Thursday, April 13, 2006

To what shall I compare thee?

My dear dear long-blue-legged
beast, or woman, or man.
City? That is the pretty name
we have chosen to call thee - no?
I sit absorbing microwaves
in your blue suburban glow.
I am your child. I feel
the deep deep planting
of a seed within the twist
of my intestines. Vine and wire
have combined to climb the spire
of my spine. You ask me
how I am feeling, if I am not feeling
well, and why should I speak
freakishly, hellishly, if I am
feeling well? And so I reply,
Yes, Yes, quite fine. I have what I need.
Your have given me much
from the blue cornacopia
of your bosom. I have taken
what you didn't give.

Now dear woman. Man.
Beast or thing: to what shall I compare thee?
No one has ever stood before me
so seductively, so completely,
so namelessly
as you.

News

Big News: you might get
a horrible international plague
and die. A chicken walked out
into the road in Germany today
and burst into a festered heap
of rotten bones and flesh.
This could happen to you.
Big News: People are dying
in Columbia of a virulent condition.
Her name is Operation Hurricane
Madonna
, and she is currently downloading
viruses onto the cell phone
silently radiating
inches from your reproductive organs.
It happened in Beijing.
Its coming. Its coming.
Take out a multi-million dollar
life insurance policy.
Wear a wonderbra. Subscribe
to Hot Sex Unlimited
and scoop red coals into the folds
of your gunny sack. You only have so long.
You, my slick suburban friend
of flimsy flesh and bone,
only have so long.

Circle of Surprise

Life is a continuous circle
of surprise. You say, “I have
been here before” and you have
and yet still you startle back
in surprise as you round
the familiar corner. Life proceeds
in patterns: perfect, regular,
and entirely unpredictable.
A poem? you say, “A, B,
A, B, …A?” and your hands
spontaneously clap
like an epiphany, like
thunder on a clear day,
and your knees wobble
with the surge of chemical interplay
in your veins, and you come upon
the same word
you came upon yesterday,
and the day before, and the
day before, and still
you shout
“Eureka!”

Monday, April 03, 2006

Guy Fawkes

I have taken to wearing Guy Fawkes masks, or, I changed the look of this blog. This is how it happened - I thought, "Hm, this blog is ugly." Then I thought, "I have power." Then I thought "Plus, I have a sweet looking old board." Which, out of neccesity, I photographed.
Then, armed only with my 60 watt witts, I proceeded to spelunk into the dark caverns of the open code that Blogger provides. I found a way. In the darkness, I found a way. Light of Galadriel or something, I bet.
Do you like it. Yes, I do.

Sunday, April 02, 2006

More Dr. Seuss





















Speaking of Seuss, I've just been looking through some of his political cartoons from the second world war. What a different attitude toward war than the one that the contemporary American intelligentsia has adopted.
Click here for more of Seuss' political cartoons.

Anapestic Tetrameter

My guess is that there are very few in these United States who haven't been touched by the rhythmical eloquence of the late Theodor Seuss Geisel-- that is, of course, Dr. Seuss. One wonders how any mere man could create such a bevy of magically enchanting sing-song stories. I'll go ahead and tell you: Anapestic Tetrameter.

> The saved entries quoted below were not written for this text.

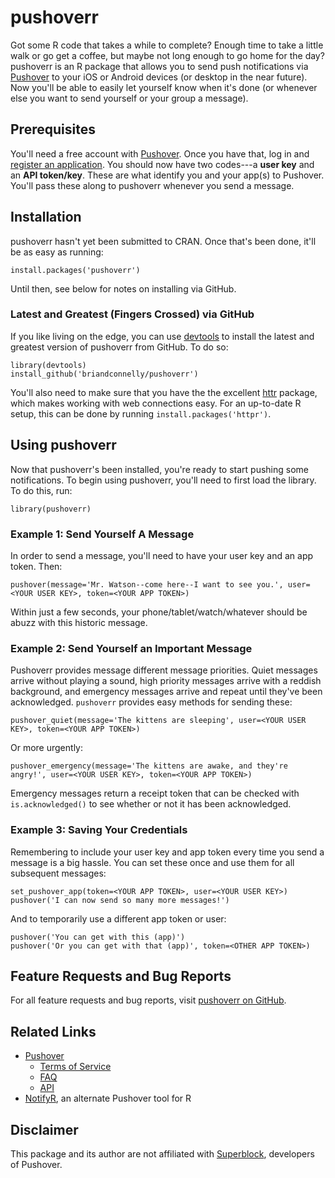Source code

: # pushoverr

Got some R code that takes a while to complete? Enough time to take a little
walk or go get a coffee, but maybe not long enough to go home for the day?
pushoverr is an R package that allows you to send push notifications via
[Pushover](https://pushover.net/) to your iOS or Android devices (or desktop in
the near future). Now you'll be able to easily let yourself know when it's done
(or whenever else you want to send yourself or your group a message).


## Prerequisites

You'll need a free account with [Pushover](https://pushover.net/). Once you
have that, log in and [register an
application](https://pushover.net/apps/build). You should now have two
codes---a **user key** and an **API token/key**. These are what identify you
and your app(s) to Pushover. You'll pass these along to pushoverr whenever you
send a message.


## Installation

pushoverr hasn't yet been submitted to CRAN. Once that's been done, it'll be as
easy as running:

    install.packages('pushoverr')

Until then, see below for notes on installing via GitHub.


### Latest and Greatest (Fingers Crossed) via GitHub

If you like living on the edge, you can use
[devtools](http://cran.r-project.org/web/packages/devtools/index.html) to
install the latest and greatest version of pushoverr from GitHub. To do so:

    library(devtools)
    install_github('briandconnelly/pushoverr')

You'll also need to make sure that you have the the excellent
[httr](http://cran.r-project.org/web/packages/httr/index.html) package, which
makes working with web connections easy.  For an up-to-date R setup, this can
be done by running `install.packages('httpr')`.


## Using pushoverr

Now that pushoverr's been installed, you're ready to start pushing some
notifications. To begin using pushoverr, you'll need to first load the library.
To do this, run:

    library(pushoverr)
    
### Example 1: Send Yourself A Message

In order to send a message, you'll need to have your user key and an app token.
Then:

    pushover(message='Mr. Watson--come here--I want to see you.', user=<YOUR USER KEY>, token=<YOUR APP TOKEN>)

Within just a few seconds, your phone/tablet/watch/whatever should be abuzz
with this historic message.


### Example 2: Send Yourself an Important Message

Pushoverr provides message different message priorities. Quiet messages arrive
without playing a sound, high priority messages arrive with a reddish
background, and emergency messages arrive and repeat until they've been
acknowledged. `pushoverr` provides easy methods for sending these:

    pushover_quiet(message='The kittens are sleeping', user=<YOUR USER KEY>, token=<YOUR APP TOKEN>)

Or more urgently:

    pushover_emergency(message='The kittens are awake, and they're angry!', user=<YOUR USER KEY>, token=<YOUR APP TOKEN>)

Emergency messages return a receipt token that can be checked with
`is.acknowledged()` to see whether or not it has been acknowledged.


### Example 3: Saving Your Credentials

Remembering to include your user key and app token every time you send a
message is a big hassle. You can set these once and use them for all subsequent
messages:

    set_pushover_app(token=<YOUR APP TOKEN>, user=<YOUR USER KEY>)
    pushover('I can now send so many more messages!')

And to temporarily use a different app token or user:

    pushover('You can get with this (app)')
    pushover('Or you can get with that (app)', token=<OTHER APP TOKEN>)



## Feature Requests and Bug Reports
For all feature requests and bug reports, visit [pushoverr on
GitHub](https://github.com/briandconnelly/pushoverr/issues).


## Related Links
* [Pushover](https://pushover.net)
    * [Terms of Service](https://pushover.net/terms)
    * [FAQ](https://pushover.net/faq)
    * [API](https://pushover.net/api)
* [NotifyR](http://cran.r-project.org/web/packages/notifyR/index.html), an
alternate Pushover tool for R

## Disclaimer
This package and its author are not affiliated with
[Superblock](http://superblock.net), developers of Pushover.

I've been learning a great deal about meter in the past few weeks, and therefore this little bit of information excites me. An anapest is a tri-syllabic metrical "foot", a section of meter with three syllables, and tetrameter simply denotes four-footed meter, which makes it then four three-syllable sections on each line. English verse relies on syllable stresses to define the metrical feet. Thus, an anapest in English is two unstressed syllables followed by a stressed syllable: "dum dum DUM", if you will.

Anapestic Tetrameter is much like a series of Seussian four-footed creatures -- long gangly legs, fat slanted eyes, and shaggy blue fur. Each foot has three toes, the last toe being a big toe, perhaps with a claw. And the creature is loping along a Seussian landscape, rolling hills and tall tufted trees, at a gallop.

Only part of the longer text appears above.